What causes DPF failure?
Sadly DPF’s do fail and many diesel car owners do not realize how they are causing a blocked DPF. The main reason for DPF’s failing is due to car owners not doing enough miles and driving too frequently in city areas.
How long until a DPF will fail is hard to tell because some manufacturers have had to replace some in the first 3 years and some never. The most common reasons for DPF failures are:
- Short journeys where the engine doesn’t reach optimum operating temperature
- Clogged EGR Valve increasing diesel soot passed to the DPF
- Faulty fuel injectors sending too much fuel to the air/fuel mixture
- Incorrect engine oil upon servicing the car – (Low Ash + Low Sulphur required for DPF Cars)
- Turbo failing with oil dripping into the DPF
- High mileage car that will find regeneration harder
Symptoms of a Block DPF Filter
As the majority of DPF’s are installed on newer cars, you will more than likely have a trip computer. Error codes such as the DPF light or EML (Engine Management Light) will be the first symptoms of a failing DPF.
However, sometimes these warning lights can be false alarms and you should try clearing the fault using an OBD2 diagnostic tool. If the warning light continue to display, you will notice the following symptoms:
- Loss of power
- Reduced fuel economy
- Poor throttle response
- Harder or failure to start
- Limp mode (most likely)
- Bad smells
How to Clear a Blocked DPF and Keep it Clean
The cost of cleaning or replacing your DPF sounds scary but you can forget this following some simple driving habits. The main reason DPF’s get blocked is due to short trips and town driving. With that in mind, here are 5 ways to fix a blocked DPF:
- Drive Faster. If you are driving slowly everywhere in your large diesel, the DPF will become blocked. Increase your speed and plant your foot to floor to when accelerating to increase exhaust temperature and clear soot levels.
- Increase Your RPM. If the DPF light is on, your best bet is to drive at high RPM’s for a prolonged period until the warning lights turn off. This will increase the gases going through the DPF, thus clearing it and increasing the temperature.
- Avoid City Centers. If possible, you should avoid slow traffic where possible, especially if you are nearing your DPF limit or have the light currently on.
- Check EGR Valve. If you have problems with your EGR valve, it will be even harder to clear the DPF. Fix the EGR issue and then try the other steps.

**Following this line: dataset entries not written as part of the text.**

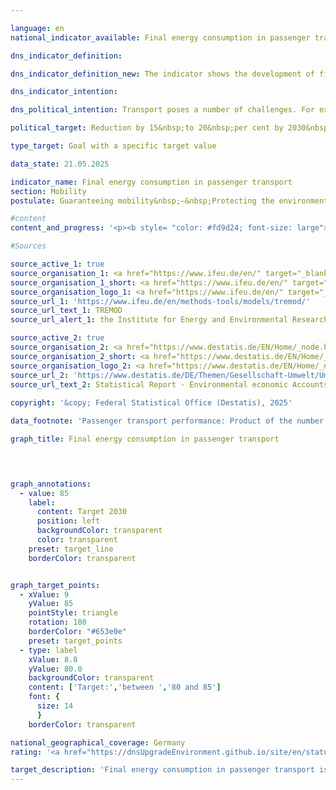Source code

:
```yaml
---

language: en        
national_indicator_available: Final energy consumption in passenger transport        

dns_indicator_definition:         

dns_indicator_definition_new: The indicator shows the development of final energy consumption for the transport of passengers by rail, air and road (public and private transport) in Germany compared to the base year 2015.        

dns_indicator_intention:         

dns_political_intention: Transport poses a number of challenges. For example, noise and air pollutants affect the quality of life, particularly in cities, and transport-related emissions contribute to climate change. The emission of harmful greenhouse gases (GHG) is linked to the energy consumed in transport.        

political_target: Reduction by 15&nbsp;to 20&nbsp;per cent by 2030&nbsp;compared to 2015        

type_target: Goal with a specific target value        

data_state: 21.05.2025        

indicator_name: Final energy consumption in passenger transport        
section: Mobility        
postulate: Guaranteeing mobility&nbsp;–&nbsp;Protecting the environment        

#content         
content_and_progress: '<p><b style= "color: #fd9d24; font-size: large">11.2.b Final energy consumption in passenger transport</b><br><br>The data regarding domestic final energy consumption originates from the <abbr title="Transport Emission Model" tabindex="0">TREMOD</abbr> (Transport Emissions Estimation Model) database at the Institute for Energy and Environmental Research. <abbr title="Transport Emission Model" tabindex="0">TREMOD</abbr> is a model for evaluating transport emissions. The data record fuel consumption associated with passenger transport within Germany, irrespective of where refuelling takes place (in accordance with the principle of actual final consumption). “Final energy” refers to that part of the total energy used that is directly consumed in transport, so it excludes transformation losses that arise during the production of fuels as well as any pipeline losses that may occur.<br><br>The volume of passenger transport is expressed in terms of the number of passenger-kilometres travelled. Provided by <abbr title="Transport Emission Model" tabindex="0">TREMOD</abbr>, this figure is used to calculate the specific level of energy consumption in this sector. In the aviation statistics, only domestic flights are taken into account. International flights departing from or landing in German territory are not counted. Nor is waterborne passenger transport included.<br><br>Some 27.2&nbsp;% of overall final energy consumption can be attributed to transport. Of this, 65.3&nbsp;%<sup>1</sup> is accounted for by passenger transport. Savings in final energy consumption in passenger transport therefore have a marked effect on total energy consumption in Germany. The number of passenger-kilometres provides information about the extent to which transport intensity (changes of rail or air passenger numbers per kilometres travelled) changes. In addition to final energy consumption, the indicator also examines energy efficiency in passenger transport, measured in terms of energy consumption per passenger-kilometre.<br><br>Final energy consumption in passenger transport decreased by a total of 14.5&nbsp;% in the period from 2005&nbsp;to 2020. Thus, final energy consumption in passenger transport is currently developing in a direction which supports the goal of the German strategy for sustainable development.<br><br>Also the number of passenger-kilometres covered decreased by 14.3&nbsp;% between 2005&nbsp;and 2020, such that energy consumption in all forms of transport increased only slightly by 0.2&nbsp;% to 1.63&nbsp;megajoules per passenger-kilometre<sup>2</sup> during the same period. Consequently, efficiency in passenger transport could not be increased. This is essentially because of major restrictions to mobility during the <abbr title="Coronavirus SARS-CoV-2" tabindex="0">COVID-19</abbr>&nbsp;pandemic. Both energy consumption and transportation volume reduced for rail, air and road transport. Thus, the road transport slightly increased in efficiency by 1.1&nbsp;%, while efficiency in rail and air transport decreased by 13.7&nbsp;% and 56.7&nbsp;%, respectively. The decline in efficiency for rail and air transport can be attributed to lesser train and airplane occupancy during the <abbr title="Coronavirus SARS-CoV-2" tabindex="0">COVID-19</abbr>&nbsp;pandemic.<br><br>Private motorised transport by car or two-wheeled vehicle accounted for 86.1&nbsp;% of total passenger transport volumes in 2020. Its share in 2019&nbsp;was 80.3&nbsp;%. It can be subdivided into various categories. In 2019&nbsp;(more recent figures not yet available), work-related transport, <abbr title="that is to say (id est)" tabindex="0">i.e.</abbr> commuter traffic and business travel, accounted for the largest share, at 36.6&nbsp;%, followed by recreational transport at 30.9&nbsp;%. Travel for shopping accounted for 17.5&nbsp;%. These purpose-based categories of transport have developed differently since 2005. Work-related travel in particularly has increased significantly (+&nbsp;19.0&nbsp;%), while journeys for recreation or shopping have declined (- 8.9&nbsp;% and &#8209; 2.1&nbsp;% respectively).<br><br><small><sup>1</sup> The sum of shares of goods transport (indicator 11.2.a) and passenger transport (indicator 11.2.b) in proportion to total final energy consumption in transport do not add up to 100&nbsp;%. This discrepancy is caused by different definitions of energy consumption in passenger and goods transport (domestic consumption; source: <abbr title="Transport Emission Model" tabindex="0">TREMOD</abbr>) and total final energy consumption in traffic (domestic sales; source: AG Energiebilanzen).<br><br><sup>2</sup> For a better understanding: the heating value of a litre gasoline is equivalent to 32&nbsp;megajoules. Hence, the consumption of 1.63&nbsp;megajoules per passenger kilometre corresponds to the energy content of 5.1&nbsp;litre gasoline (extrapolated to 100&nbsp;km).</small></p>'                

#Sources        

source_active_1: true
source_organisation_1: <a href="https://www.ifeu.de/en/" target="_blank" onclick="return confirm_alert('the Institute for Energy and Environmental Research', 'En')">Institute for Energy and Environmental Research</a>
source_organisation_1_short: <a href="https://www.ifeu.de/en/" target="_blank" onclick="return confirm_alert('the Institute for Energy and Environmental Research', 'En')">Institute for Energy and Environmental Research</a>
source_organisation_logo_1: <a href="https://www.ifeu.de/en/" target="_blank" onclick="return confirm_alert('the Institute for Energy and Environmental Research', 'En')"><img src="https://dnsTestEnvironment.github.io/dns-indicators/public/OrgImgEn/ifeu.png" alt="Institute for Energy and Environmental Research" title=" Click here to visit the homepage of the organizationInstitute for Energy and Environmental Research" style="height:60px; width:148px; border:transparent"/></a>
source_url_1: 'https://www.ifeu.de/en/methods-tools/models/tremod/'
source_url_text_1: TREMOD
source_url_alert_1: the Institute for Energy and Environmental Research

source_active_2: true
source_organisation_2: <a href="https://www.destatis.de/EN/Home/_node.html" target="_blank">Federal Statistical Office</a>
source_organisation_2_short: <a href="https://www.destatis.de/EN/Home/_node.html" target="_blank">Federal Statistical Office</a>
source_organisation_logo_2: <a href="https://www.destatis.de/EN/Home/_node.html" target="_blank"><img src="https://dnsTestEnvironment.github.io/dns-indicators/public/OrgImgEn/destatis.png" alt="Federal Statistical Office" title=" Click here to visit the homepage of the organizationFederal Statistical Office" style="height:60px; width:148px; border:transparent"/></a>
source_url_2: 'https://www.destatis.de/DE/Themen/Gesellschaft-Umwelt/Umwelt/UGR/verkehr-tourismus/_inhalt.html#sprg409790'
source_url_text_2: Statistical Report - Environmental economic Accounts (<abbr title="Environmental economic accounts" tabindex="0">UGR</abbr>) - Transport and environme (only available in German)
        
copyright: '&copy; Federal Statistical Office (Destatis), 2025'        

data_footnote: 'Passenger transport performance: Product of the number of persons transported (P) and the distance travelled in kilometres (km).'        

graph_title: Final energy consumption in passenger transport        

        


graph_annotations:
  - value: 85
    label:
      content: Target 2030
      position: left
      backgroundColor: transparent
      color: transparent
    preset: target_line
    borderColor: transparent        


graph_target_points:
  - xValue: 9
    yValue: 85
    pointStyle: triangle
    rotation: 180
    borderColor: "#653e0e"
    preset: target_points
  - type: label
    xValue: 8.8
    yValue: 80.0
    backgroundColor: transparent
    content: ['Target:','between ','80 and 85']
    font: {
      size: 14
      }
    borderColor: transparent                

national_geographical_coverage: Germany        
rating: '<a href="https://dnsUpgradeEnvironment.github.io/site/en/status"><img src="https://sdg-indikatoren.de/public/Wettersymbole/Sonne.png" title="If the trend from 2023 had continued, the target value would have been reached or missed by less than 5% of the difference between the target value and the value at that time." alt="Weathersymbol: Sun"/></a>'        

target_description: 'Final energy consumption in passenger transport is to be reduced to a maximum of 85&nbsp;per cent of the 2015&nbsp;level by 2030.<br>Based on the target formulation, for targets without an exact target value but with a target interval, the weakest target requirement (here: reduction to 85&nbsp;per cent of the 2015&nbsp;value) is regarded as the minimum politically defined target to be met. Indicator 11.2.b has fallen significantly on average over the last six years, meaning that the target of 85&nbsp;per cent is likely to be achieved in 2030&nbsp;if it is maintained. The indicator is rated "Sun" for 2023.<br><br><br><u>Note:</u> The target figure of 80&nbsp;per cent, which is not relevant for this assessment, would also be achieved if the trend is maintained.'        
---
```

- Use High Quality Fuel. Premium fuels or diesel fuel cleaners include fuel additives that help burn off harmful particles.
If you are currently in limp home mode, driving at high RPM (step 2) will be your best chance of getting out of limp mode. Once you have normal power, go for a long fast drive on high quality fuel. If the issue remains the next day, get your error codes read by a diagnostic tool.
Remove the DPF from the Exhaust System
The DPF delete is an appealing aspect if you are having issues with your DPF. It is true, without a DPF, you will have no issues and in fact, your performance will increase with a remap or tuning of the ECU.
However, the DPF removal may be illegal is your country and it will cause more environmental damage. Although the latter will not be your biggest concern.
Have You Bought The Wrong Car?
The cost of cleaning or replacing your DPF can be expensive. For the majority of DPF’s, if you are in the region of 70 to 85% it will be eligible to be cleaned. Any higher than 85%, the DPF will need to be replaced with a new system.
Many people bought diesels as it was marketed as the “fuel for saving the planet”. However, they did not bet on having issues such as DPF failure on relatively new cars costing thousands.
It is not the Diesel Particulate Filters fault the majority of the time. Its your driving habits as the car owner and lack of knowledge with modern diesel cars.
If you are driving a few miles each day, your DPF will eventually give up and repair bills will start piling up. A gasoline engine is perfect for short journeys and equally as efficient on fuel.